Pero ¿cómo pensar estos escenarios en un ámbito territorial más amplio que el de nuestros respectivos países o ciudades después de esta crisis? ¿La incertidumbre y el miedo ante lo que nos pueda pasar en el futuro nos va a permitir abrir nuestras mentes hacia lo comunitario y hacia un contexto de actuación mundial? ¿Podemos pensar la resolución de esta posible “Hambre de piel” a la que nos enfrentemos, en otros ámbitos más allá de nuestras propias narices? Nuestra vivencia del hambre de contacto social ¿en qué se traduce más allá de nuestros lazos sociales personales de proximidad?

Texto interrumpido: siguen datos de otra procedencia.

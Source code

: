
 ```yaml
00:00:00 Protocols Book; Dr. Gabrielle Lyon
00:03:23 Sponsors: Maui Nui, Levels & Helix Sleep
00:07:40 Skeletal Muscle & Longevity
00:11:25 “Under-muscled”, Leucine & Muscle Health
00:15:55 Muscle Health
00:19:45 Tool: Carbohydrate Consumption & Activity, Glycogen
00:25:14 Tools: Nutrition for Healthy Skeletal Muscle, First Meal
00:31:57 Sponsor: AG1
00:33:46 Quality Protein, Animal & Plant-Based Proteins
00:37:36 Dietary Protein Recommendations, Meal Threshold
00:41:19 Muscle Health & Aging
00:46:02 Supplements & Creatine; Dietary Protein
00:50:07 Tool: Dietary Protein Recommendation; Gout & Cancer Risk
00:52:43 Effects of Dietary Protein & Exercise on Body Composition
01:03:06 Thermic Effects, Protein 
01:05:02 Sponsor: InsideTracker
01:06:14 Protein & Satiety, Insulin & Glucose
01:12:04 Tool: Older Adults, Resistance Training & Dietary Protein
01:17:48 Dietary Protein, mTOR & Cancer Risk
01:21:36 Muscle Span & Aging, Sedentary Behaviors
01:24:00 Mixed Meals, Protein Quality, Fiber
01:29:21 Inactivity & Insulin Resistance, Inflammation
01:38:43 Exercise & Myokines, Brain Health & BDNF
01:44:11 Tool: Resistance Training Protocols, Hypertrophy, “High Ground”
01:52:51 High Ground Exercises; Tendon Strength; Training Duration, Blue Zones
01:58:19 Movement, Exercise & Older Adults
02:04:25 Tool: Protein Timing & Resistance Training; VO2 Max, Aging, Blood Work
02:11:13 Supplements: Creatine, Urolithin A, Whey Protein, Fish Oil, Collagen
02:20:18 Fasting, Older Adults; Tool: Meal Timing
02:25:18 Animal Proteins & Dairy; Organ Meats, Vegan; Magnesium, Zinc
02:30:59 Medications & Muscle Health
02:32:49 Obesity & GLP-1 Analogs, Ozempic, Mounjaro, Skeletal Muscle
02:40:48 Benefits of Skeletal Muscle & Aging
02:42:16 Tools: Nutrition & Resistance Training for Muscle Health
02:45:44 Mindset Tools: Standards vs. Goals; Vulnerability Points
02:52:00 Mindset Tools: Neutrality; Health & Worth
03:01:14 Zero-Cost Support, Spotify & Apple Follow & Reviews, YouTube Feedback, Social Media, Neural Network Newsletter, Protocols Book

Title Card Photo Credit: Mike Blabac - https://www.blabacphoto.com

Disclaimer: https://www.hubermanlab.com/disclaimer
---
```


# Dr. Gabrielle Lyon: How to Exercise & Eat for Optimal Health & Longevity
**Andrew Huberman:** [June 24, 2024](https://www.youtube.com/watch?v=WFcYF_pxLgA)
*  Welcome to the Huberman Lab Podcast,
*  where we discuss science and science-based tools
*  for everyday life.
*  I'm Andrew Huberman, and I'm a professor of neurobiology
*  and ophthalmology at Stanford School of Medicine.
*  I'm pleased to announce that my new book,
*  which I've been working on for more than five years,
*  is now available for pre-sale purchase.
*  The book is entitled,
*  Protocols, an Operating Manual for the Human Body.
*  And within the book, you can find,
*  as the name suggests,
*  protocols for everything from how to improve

Según el Informe de la ONU de 2019, en 2018, se estima que hubo 228 millones de casos de malaria en todo el mundo. La mayoría de los casos de malaria en 2018 se produjeron en la Región de África (213 millones o 93%), y se estimaron 405 000 muertes por malaria en todo el mundo. Los niños menores de 5 años son el grupo más vulnerable afectado por la malaria. En 2018, este grupo represento el 67% (272 000) de todas las muertes por malaria en todo el mundo.

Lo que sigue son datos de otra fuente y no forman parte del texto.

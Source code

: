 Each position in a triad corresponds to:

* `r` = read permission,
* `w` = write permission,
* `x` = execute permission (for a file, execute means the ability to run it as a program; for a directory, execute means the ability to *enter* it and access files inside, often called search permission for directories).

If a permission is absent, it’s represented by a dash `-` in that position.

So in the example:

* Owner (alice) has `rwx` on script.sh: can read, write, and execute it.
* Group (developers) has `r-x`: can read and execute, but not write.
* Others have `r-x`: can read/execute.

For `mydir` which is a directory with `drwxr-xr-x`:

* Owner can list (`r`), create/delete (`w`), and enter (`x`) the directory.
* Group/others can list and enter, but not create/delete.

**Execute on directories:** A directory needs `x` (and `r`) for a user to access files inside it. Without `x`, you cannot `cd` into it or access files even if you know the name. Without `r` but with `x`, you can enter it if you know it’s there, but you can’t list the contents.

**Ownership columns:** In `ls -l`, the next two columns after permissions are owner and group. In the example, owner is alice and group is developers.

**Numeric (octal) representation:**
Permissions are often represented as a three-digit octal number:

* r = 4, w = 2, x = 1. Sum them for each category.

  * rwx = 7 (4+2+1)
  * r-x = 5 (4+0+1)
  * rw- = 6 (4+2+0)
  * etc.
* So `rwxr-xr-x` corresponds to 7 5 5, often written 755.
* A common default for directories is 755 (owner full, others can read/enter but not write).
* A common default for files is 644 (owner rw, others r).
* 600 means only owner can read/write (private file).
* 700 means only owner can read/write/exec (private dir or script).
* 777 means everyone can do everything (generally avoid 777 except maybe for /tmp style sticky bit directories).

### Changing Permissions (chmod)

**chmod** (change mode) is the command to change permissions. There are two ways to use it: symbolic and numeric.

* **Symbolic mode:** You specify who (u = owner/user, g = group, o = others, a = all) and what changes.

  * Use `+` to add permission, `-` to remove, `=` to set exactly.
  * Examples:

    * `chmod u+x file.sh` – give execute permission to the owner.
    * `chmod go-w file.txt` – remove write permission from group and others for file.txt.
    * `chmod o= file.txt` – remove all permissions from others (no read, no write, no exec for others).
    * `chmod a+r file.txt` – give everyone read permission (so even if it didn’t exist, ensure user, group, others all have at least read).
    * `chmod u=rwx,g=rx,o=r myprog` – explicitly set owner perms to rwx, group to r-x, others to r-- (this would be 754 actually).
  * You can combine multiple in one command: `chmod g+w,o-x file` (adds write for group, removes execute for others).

Paralelamente, como se anunciaba por la OMS, el hambre en el mundo lleva tres años sin disminuir, el último informe de la ONU de 2018 advierte que más de 820 millones de personas continúan padeciendo hambre en el mundo. Una escasez de alimentos que se agrava a causa del cambio climático que está provocando ciclos de durísimas sequías e inundaciones.
¿Creemos que nuestros compatriotas tendrán estos hechos en cuenta a la hora de poner encima de la mesa una redistribución de la riqueza mundial? ¿Seremos conscientes de que el inevitable decrecimiento de los países occidentales y ricos debe ir compensado por cierto grado de crecimiento de los países pobres para garantizarles acceso a alimentos, al agua o a recursos de salud y educación? Si exigimos la puesta en marcha de una Renta Mínima o Básica en nuestros países, ¿estamos dispuestos a disminuir nuestro nivel de vida colectivo para posibilitar flujos de recursos económicos y tecnológicos hacia los países del denominado Tercer Mundo, a modo de una Renta Básica Universal a nivel mundial?

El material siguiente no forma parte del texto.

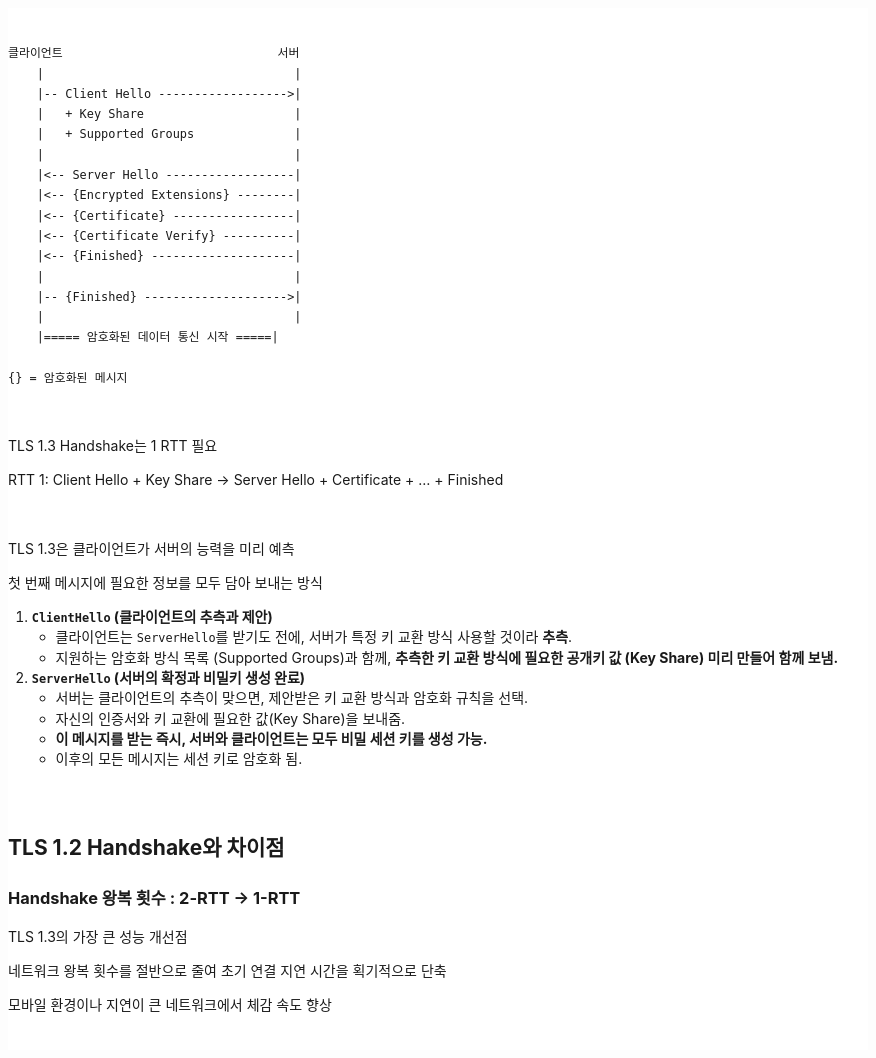 <br>

```
클라이언트                              서버
    |                                   |
    |-- Client Hello ------------------>|
    |   + Key Share                     |
    |   + Supported Groups              |
    |                                   |
    |<-- Server Hello ------------------|
    |<-- {Encrypted Extensions} --------|
    |<-- {Certificate} -----------------|
    |<-- {Certificate Verify} ----------|
    |<-- {Finished} --------------------|
    |                                   |
    |-- {Finished} -------------------->|
    |                                   |
    |===== 암호화된 데이터 통신 시작 =====|

{} = 암호화된 메시지
```

<br>

TLS 1.3 Handshake는 1 RTT 필요

RTT 1: Client Hello + Key Share → Server Hello + Certificate + … + Finished

<br>

TLS 1.3은 클라이언트가 서버의 능력을 미리 예측 

첫 번째 메시지에 필요한 정보를 모두 담아 보내는 방식

1. **`ClientHello` (클라이언트의 추측과 제안)**
    - 클라이언트는 `ServerHello`를 받기도 전에, 서버가 특정 키 교환 방식 사용할 것이라 **추측**.
    - 지원하는 암호화 방식 목록 (Supported Groups)과 함께, **추측한 키 교환 방식에 필요한 공개키 값 (Key Share) 미리 만들어 함께 보냄.**
2. **`ServerHello` (서버의 확정과 비밀키 생성 완료)**
    - 서버는 클라이언트의 추측이 맞으면, 제안받은 키 교환 방식과 암호화 규칙을 선택.
    - 자신의 인증서와 키 교환에 필요한 값(Key Share)을 보내줌.
    - **이 메시지를 받는 즉시, 서버와 클라이언트는 모두 비밀 세션 키를 생성 가능.**
    - 이후의 모든 메시지는 세션 키로 암호화 됨.

<br>

## TLS 1.2 Handshake와 차이점

### Handshake 왕복 횟수 : 2-RTT → 1-RTT

TLS 1.3의 가장 큰 성능 개선점

네트워크 왕복 횟수를 절반으로 줄여 초기 연결 지연 시간을 획기적으로 단축

모바일 환경이나 지연이 큰 네트워크에서 체감 속도 향상

<br>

Creo que no es factible lograr una política y una conciencia en sectores amplios de la sociedad para la defensa de los derechos de inserción social de los desfavorecidos y precarizados, de las minorías étnicas y de los inmigrantes, del derecho de la infancia, del derecho a la igualdad y la lucha por y desde el feminismo, del derecho de los animales, de la defensa del medio ambiente, en suma, del conjunto de los derechos humanos, si no se apoya en una rigurosa redistribución de la riqueza (local, nacional y mundial) basada en impuestos progresivos y en su aplicación racional en fomento de los servicios públicos.
Son los pueblos de aquellos países donde en algún periodo de su historia se aplicaron estas medidas de bienestar social, los que han manifestado recientemente con más intensidad una toma de conciencia amplia de esta clase. Y su huella histórica ha supuesto un acicate en muchos otros países para la lucha por conseguir un mayor bienestar social común. Si logramos irradiar los aspectos positivos de la experiencia de estos modelos a escala mundial con un enfoque de sostenibilidad y un replanteamiento de nuestras ideas de progreso, entonces estaremos en disposición de llevar a la práctica una verdaera solidaridad, y de ofrecer un sincero y enorme abrazo a toda la humanidad.